Mutabakatın bir başka unsurunu oluşturan müzakere başlıkları konusunda da henüz somut bir gelişme yok. Türkiye’nin açılmasını istediği 23’üncü (yargı ve temel haklar) ile 24’üncü (adalet, özgürlük ve güvenlik) başlıklarda teknik çalışmaların sürdüğünün kaydedildiği belgede, “Avrupa Birliği, demokrasi, hukukun üstünlüğü ve aralarında ifade özgürlüğünün de olduğu temel özgürlüklere saygı söz konusu olduğunda Türkiye’nin en yüksek standartlara saygı göstermesini bekler” vurgusuna yer veriliyor.

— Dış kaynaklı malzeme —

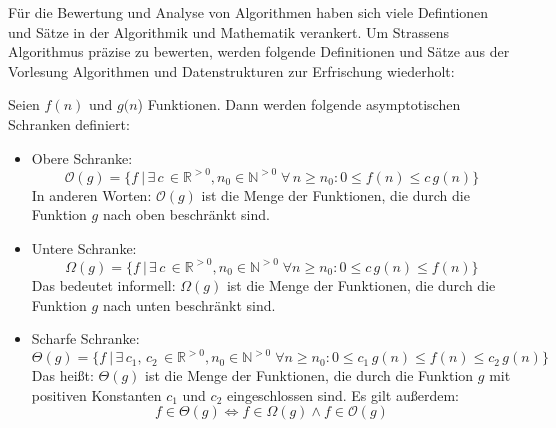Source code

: Für die Bewertung und Analyse von Algorithmen haben sich viele Defintionen und Sätze in der Algorithmik und Mathematik verankert.
Um Strassens Algorithmus präzise zu bewerten, werden folgende Definitionen und Sätze aus der Vorlesung Algorithmen und Datenstrukturen zur Erfrischung wiederholt:
\begin{env_definition}
    Seien $f(n)$ und $g(n$) Funktionen.
    Dann werden folgende asymptotischen Schranken definiert:
    \begin{itemize}
        \item Obere Schranke:
        \[
            \mathcal{O}(g) = \{f\ |\,\exists\,c\,\in \mathbb{R}^{> 0}, n_0 \in \mathbb{N}^{> 0}\; \forall \,n \geq n_0: 0 \leq f(n) \leq c\,g(n)\}
        \]
        In anderen Worten: $\mathcal{O}(g)$ ist die Menge der Funktionen, die durch die Funktion $g$ nach oben beschränkt sind.
        \item Untere Schranke:
        \[
            \Omega(g) = \{f\ |\, \exists\,c\,\in \mathbb{R}^{> 0}, n_0 \in \mathbb{N}^{> 0}\; \forall n \geq n_0: 0 \leq c\,g(n) \leq f(n) \}
        \]
        Das bedeutet informell: $\Omega(g)$ ist die Menge der Funktionen, die durch die Funktion $g$ nach unten beschränkt sind.
        \item Scharfe Schranke:
        \[
            \Theta(g) = \{f\ |\, \exists\,c_1,\,c_2\,\in \mathbb{R}^{> 0}, n_0 \in \mathbb{N}^{> 0}\; \forall n \geq n_0: 0 \leq c_1\,g(n) \leq f(n) \leq c_2\,g(n)\}
        \]
        Das heißt: $\Theta(g)$ ist die Menge der Funktionen, die durch die Funktion $g$ mit positiven Konstanten $c_1$ und $c_2$ eingeschlossen sind.
        Es gilt außerdem:
        \[
            f \in \Theta(g) \iff f \in \Omega(g) \land f \in \mathcal{O}(g)
        \]
    \end{itemize}
\end{env_definition}

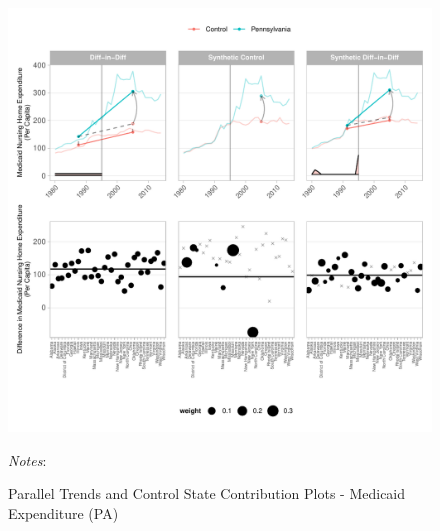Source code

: \documentclass[12pt]{article}
\begin{document}
\newpage
\begin{figure}[t]
	\begin{center}
	\caption{\centering Parallel Trends and Control State Contribution Plots - Medicaid Expenditure (PA)}
    \includegraphics[width=\textwidth,keepaspectratio]{medicaid_expenditure_plots_PA.pdf}
    \end{center}
    \footnotesize
		\textit{Notes}:
\end{figure}
\clearpage
\end{document}
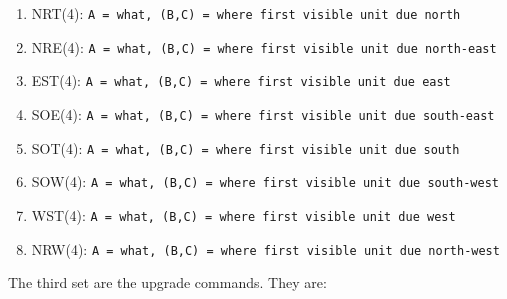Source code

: \documentclass{article}
\begin{document}
\begin{enumerate}[noitemsep]
    \item NRT(4): \texttt{A = what, (B,C) = where first visible unit due north}
    \item NRE(4): \texttt{A = what, (B,C) = where first visible unit due
        north-east}
    \item EST(4): \texttt{A = what, (B,C) = where first visible unit due east}
    \item SOE(4): \texttt{A = what, (B,C) = where first visible unit due
        south-east}
    \item SOT(4): \texttt{A = what, (B,C) = where first visible unit due south}
    \item SOW(4): \texttt{A = what, (B,C) = where first visible unit due
        south-west}
    \item WST(4): \texttt{A = what, (B,C) = where first visible unit due west}
    \item NRW(4): \texttt{A = what, (B,C) = where first visible unit due
        north-west}
\end{enumerate}

The third set are the upgrade commands. They are:
\end{document}
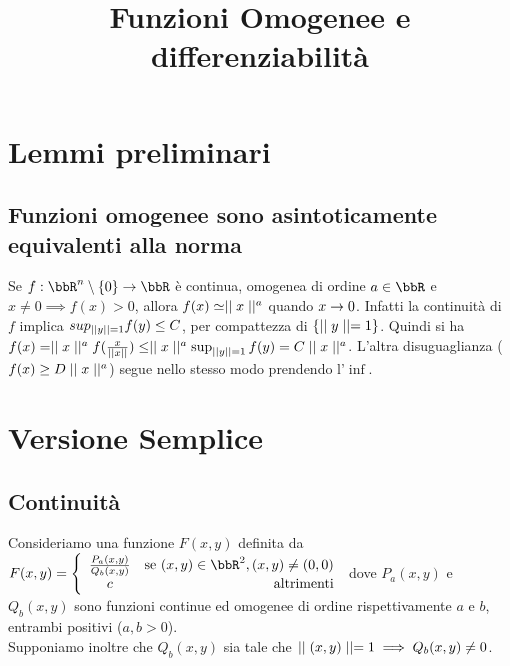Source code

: \documentclass[a4paper,NoNotes,GeneralMath]{stdmdoc}
\begin{document}
	\title {Funzioni Omogenee e differenziabilità}
	
	\section{Lemmi preliminari}
	\subsection{Funzioni omogenee sono asintoticamente equivalenti alla norma}
	Se $f: \bbR^n \setminus \{0\} \rar \bbR$ è continua, omogenea di ordine $a \in \bbR$ e $x \neq 0 \implies f(x) > 0$, allora $f(x) \simeq \mid\mid x \mid\mid^a$ quando $x \rightarrow 0$.
	Infatti la continuità di $f$ implica $sup_{\mid\mid y \mid\mid = 1} f(y) \le C$, per compattezza di $\{\mid\mid y \mid\mid = 1 \}$. Quindi si ha $f(x) = \mid\mid x \mid\mid^a f(\frac{x}{\mid\mid x \mid\mid}) \le \mid\mid x \mid\mid^a \sup_{\mid\mid y \mid\mid = 1} f(y) = C \mid\mid x \mid\mid^a$.
	L'altra disuguaglianza ($f(x) \ge D \mid\mid x \mid\mid^a$) segue nello stesso modo prendendo l'$\inf$.
	
	\section{Versione Semplice}
	\subsection{Continuità}
	Consideriamo una funzione $F(x,y)$ definita da $F(x,y) = \left\{ \begin{array}{cr} \frac{P_a(x,y)}{Q_b(x,y)} & \text{se } (x,y)\in \bbR^2, (x,y) \neq (0,0) \\ c & \text{altrimenti} \\ \end{array} \right.$
		dove $P_a(x,y)$ e $Q_b(x,y)$ sono funzioni continue ed omogenee di ordine rispettivamente $a$ e $b$, entrambi positivi ($a,b>0$). \\
	Supponiamo inoltre che $Q_b(x,y)$ sia tale che $\mid\mid (x,y) \mid\mid = 1 \implies Q_b(x,y) \neq 0$.
	
\end{document}
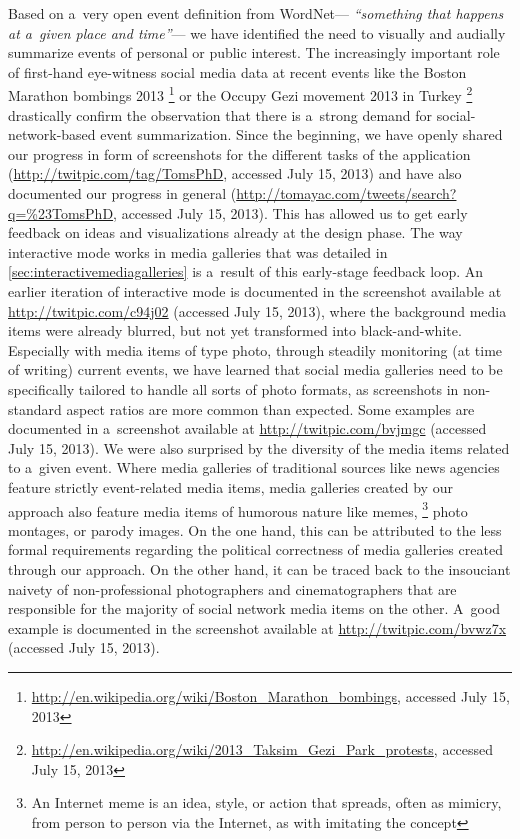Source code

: Based on a~very open event definition from WordNet---%
\textit{``something that happens at a~given place and time''}---%
we have identified the need to
visually and audially summarize events
of personal or public interest.
The increasingly important role of first-hand eye-witness
social media data at recent events like the
Boston Marathon bombings 2013%
\footnote{\url{http://en.wikipedia.org/wiki/Boston_Marathon_bombings}, accessed July 15, 2013}
or the Occupy Gezi movement 2013 in Turkey%
\footnote{\url{http://en.wikipedia.org/wiki/2013_Taksim_Gezi_Park_protests}, accessed July 15, 2013}
drastically confirm the observation that there is a~strong demand
for social-network-based event summarization.
Since the beginning, we have openly shared our progress
in form of screenshots for the different tasks
of the application
(\url{http://twitpic.com/tag/TomsPhD}, accessed July 15, 2013)
and have also documented our progress in general
(\url{http://tomayac.com/tweets/search?q=%23TomsPhD}, accessed July 15, 2013).
This has allowed us to get early feedback on ideas
and visualizations already at the design phase.
The way interactive mode works in media galleries
that was detailed in \autoref{sec:interactivemediagalleries}
is a~result of this early-stage feedback loop.
An earlier iteration of interactive mode
is documented in the screenshot available at
\url{http://twitpic.com/c94j02} (accessed July 15, 2013),
where the background media items were already blurred,
but not yet transformed into black-and-white.
Especially with media items of type photo,
through steadily monitoring (at time of writing) current events,
we have learned that social media galleries
need to be specifically tailored to handle all sorts of photo formats,
as screenshots in non-standard aspect ratios
are more common than expected.
Some examples are documented in a~screenshot available
at \url{http://twitpic.com/bvjmgc} (accessed July 15, 2013).
We were also surprised by the diversity of the media items
related to a~given event.
Where media galleries of traditional sources
like news agencies feature strictly event-related media items,
media galleries created by our approach also feature
media items of humorous nature like memes,%
\footnote{An Internet meme is an idea, style, or action that spreads, often as mimicry, from person to person via the Internet, as with imitating the concept}
photo montages,
or parody images.
On the one hand, this can be attributed to the less formal requirements
regarding the political correctness of media galleries
created through our approach.
On the other hand, it can be traced back to the insouciant naivety
of non-professional photographers and cinematographers
that are responsible for the majority of social network media items on the other.
A~good example is documented in the screenshot available at
\url{http://twitpic.com/bvwz7x} (accessed July 15, 2013).

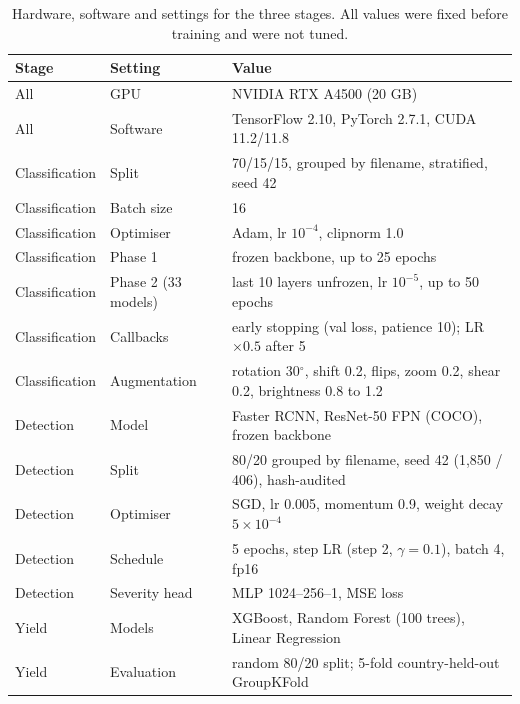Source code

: \begin{table}[!htbp]
\centering
\caption{Hardware, software and settings for the three stages. All values were fixed before training and were not tuned.}
\label{tab:setup}
\small
\begin{tabular}{lll}
\toprule
Stage & Setting & Value \\
\midrule
All & GPU & NVIDIA RTX A4500 (20 GB) \\
All & Software & TensorFlow 2.10, PyTorch 2.7.1, CUDA 11.2/11.8 \\
Classification & Split & 70/15/15, grouped by filename, stratified, seed 42 \\
Classification & Batch size & 16 \\
Classification & Optimiser & Adam, lr $10^{-4}$, clipnorm 1.0 \\
Classification & Phase 1 & frozen backbone, up to 25 epochs \\
Classification & Phase 2 (33 models) & last 10 layers unfrozen, lr $10^{-5}$, up to 50 epochs \\
Classification & Callbacks & early stopping (val loss, patience 10); LR $\times0.5$ after 5 \\
Classification & Augmentation & rotation 30$^\circ$, shift 0.2, flips, zoom 0.2, shear 0.2, brightness 0.8 to 1.2 \\
Detection & Model & Faster RCNN, ResNet-50 FPN (COCO), frozen backbone \\
Detection & Split & 80/20 grouped by filename, seed 42 (1,850 / 406), hash-audited \\
Detection & Optimiser & SGD, lr 0.005, momentum 0.9, weight decay $5\times10^{-4}$ \\
Detection & Schedule & 5 epochs, step LR (step 2, $\gamma=0.1$), batch 4, fp16 \\
Detection & Severity head & MLP 1024--256--1, MSE loss \\
Yield & Models & XGBoost, Random Forest (100 trees), Linear Regression \\
Yield & Evaluation & random 80/20 split; 5-fold country-held-out GroupKFold \\
\bottomrule
\end{tabular}
\end{table}
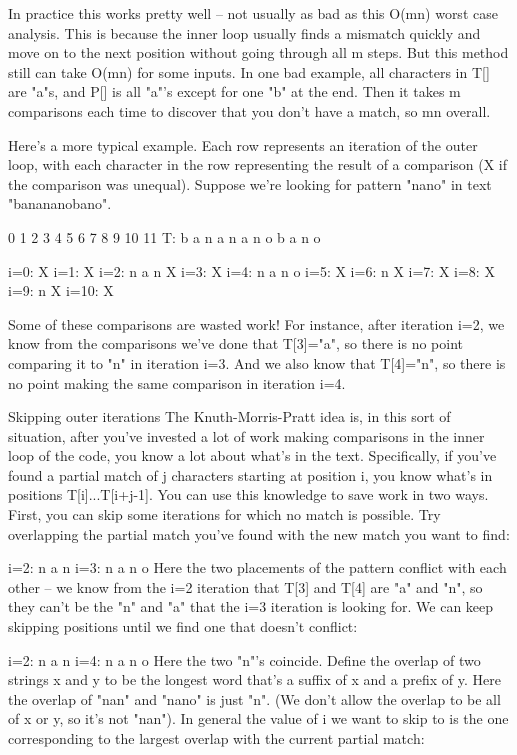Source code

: In practice this works pretty well -- not usually as bad as this O(mn) worst case analysis. This is because the inner loop usually finds a mismatch quickly and move on to the next position without going through all m steps. But this method still can take O(mn) for some inputs. In one bad example, all characters in T[] are "a"s, and P[] is all "a"'s except for one "b" at the end. Then it takes m comparisons each time to discover that you don't have a match, so mn overall.

Here's a more typical example. Each row represents an iteration of the outer loop, with each character in the row representing the result of a comparison (X if the comparison was unequal). Suppose we're looking for pattern "nano" in text "banananobano".

 0  1  2  3  4  5  6  7  8  9 10 11
  T: b  a  n  a  n  a  n  o  b  a  n  o

i=0: X
i=1:    X
i=2:       n  a  n  X
i=3:          X
i=4:             n  a  n  o
i=5:                X
i=6:                   n  X
i=7:                         X
i=8:                            X
i=9:                               n  X
i=10:                                 X

Some of these comparisons are wasted work! For instance, after iteration i=2, we know from the comparisons we've done that T[3]="a", so there is no point comparing it to "n" in iteration i=3. And we also know that T[4]="n", so there is no point making the same comparison in iteration i=4.

Skipping outer iterations
The Knuth-Morris-Pratt idea is, in this sort of situation, after you've invested a lot of work making comparisons in the inner loop of the code, you know a lot about what's in the text. Specifically, if you've found a partial match of j characters starting at position i, you know what's in positions T[i]...T[i+j-1]. You can use this knowledge to save work in two ways. First, you can skip some iterations for which no match is possible. Try overlapping the partial match you've found with the new match you want to find:

    i=2: n  a  n
    i=3:    n  a  n  o
Here the two placements of the pattern conflict with each other -- we know from the i=2 iteration that T[3] and T[4] are "a" and "n", so they can't be the "n" and "a" that the i=3 iteration is looking for. We can keep skipping positions until we find one that doesn't conflict:

    i=2: n  a  n
    i=4:       n  a  n  o
Here the two "n"'s coincide. Define the overlap of two strings x and y to be the longest word that's a suffix of x and a prefix of y. Here the overlap of "nan" and "nano" is just "n". (We don't allow the overlap to be all of x or y, so it's not "nan"). In general the value of i we want to skip to is the one corresponding to the largest overlap with the current partial match:

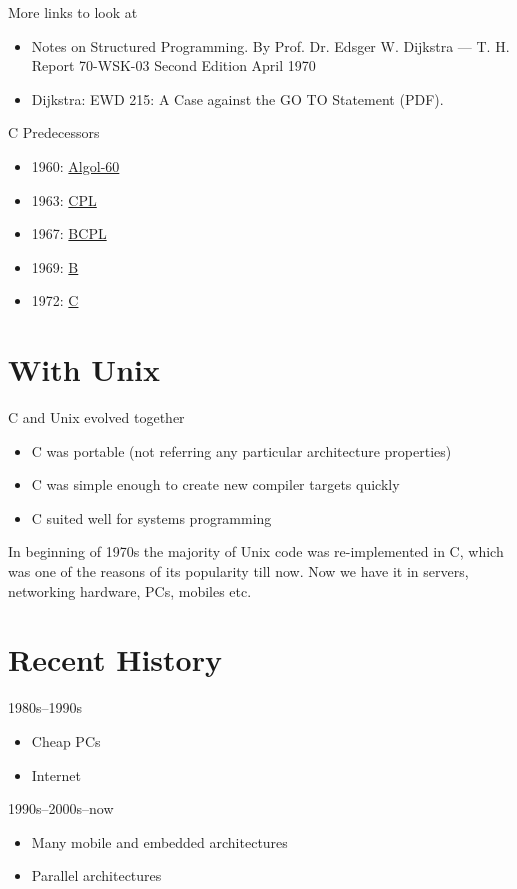 \documentclass[xetex,aspectratio=149]{beamer}
\begin{document}
\begin{frame}{More links to look at}
	\begin{itemize}
		\item Notes on Structured Programming. By Prof. Dr. Edsger W. Dijkstra — T. H. Report 70-WSK-03 Second Edition April 1970
		\item Dijkstra: EWD 215: A Case against the GO TO Statement (PDF).
	\end{itemize}
\end{frame}

\begin{frame}{C Predecessors}
	\begin{itemize}
		\item 1960: \href{https://en.wikipedia.org/wiki/ALGOL_60\#Code_sample_comparisons}{Algol-60}
		\item 1963: \href{https://en.wikipedia.org/wiki/CPL_(programming_language)\#Example}{CPL}
		\item 1967: \href{https://en.wikipedia.org/wiki/BCPL\#Examples}{BCPL}
		\item 1969: \href{https://en.wikipedia.org/wiki/B_(programming_language)\#Examples}{B}
		\item 1972: \href{https://en.wikipedia.org/wiki/C_(programming_language)\#\%22Hello,_world\%22_example}{C}
	\end{itemize}
\end{frame}

\section{With Unix}

\begin{frame}{C and Unix evolved together}
	\begin{itemize}
		\item C was portable (not referring any particular architecture properties)
		\item C was simple enough to create new compiler targets quickly
		\item C suited well for systems programming
	\end{itemize}

	\pause
	In beginning of 1970s the majority of Unix code was re-implemented in C, which was one of the reasons of its popularity till now. Now we have it in servers, networking hardware, PCs, mobiles etc.
\end{frame}

\section{Recent History}

\begin{frame}{1980s--1990s}
	\begin{itemize}
	\item Cheap PCs
	\item Internet
	\end{itemize}
\end{frame}

\begin{frame}{1990s--2000s--now}
	\begin{itemize}
		\item Many mobile and embedded architectures
		\item Parallel architectures
	\end{itemize}
\end{frame}

\postamble
\end{document}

Türkiye’nin bir başka beklentisi de Gümrük Birliği’nin güncellenmesi. Avrupa Birliği Komisyonu bu konuda üzerine düşeni yaptı. Gelinen aşamada Avrupa Birliği Konseyi’nin konuya ilişkin değerlendirmesini tamamlaması bekleniyor. Avrupa Birliği Komisyonu direktifler hazır olunca Türkiye’yle müzakerelerin başlayacağı mesajını veriyor.
Mutabakat çerçevesinde Avrupa Birliği’nin Türkiye’deki Suriyeler için 2016-2017 döneminde 3 milyar Euro kaynak aktarması öngörülüyordu. Son rapora göre bu miktarın 2.2 milyar Euro’luk bölümü tahsis edilmiş durumda. 2.2 milyarlık dilimin de 1.5 milyar Euro tutarındaki bölümü sözleşmeye bağlandı. Bu miktardan ödeme yapılan kesim ise 750 milyon Euro seviyesinde kaldı.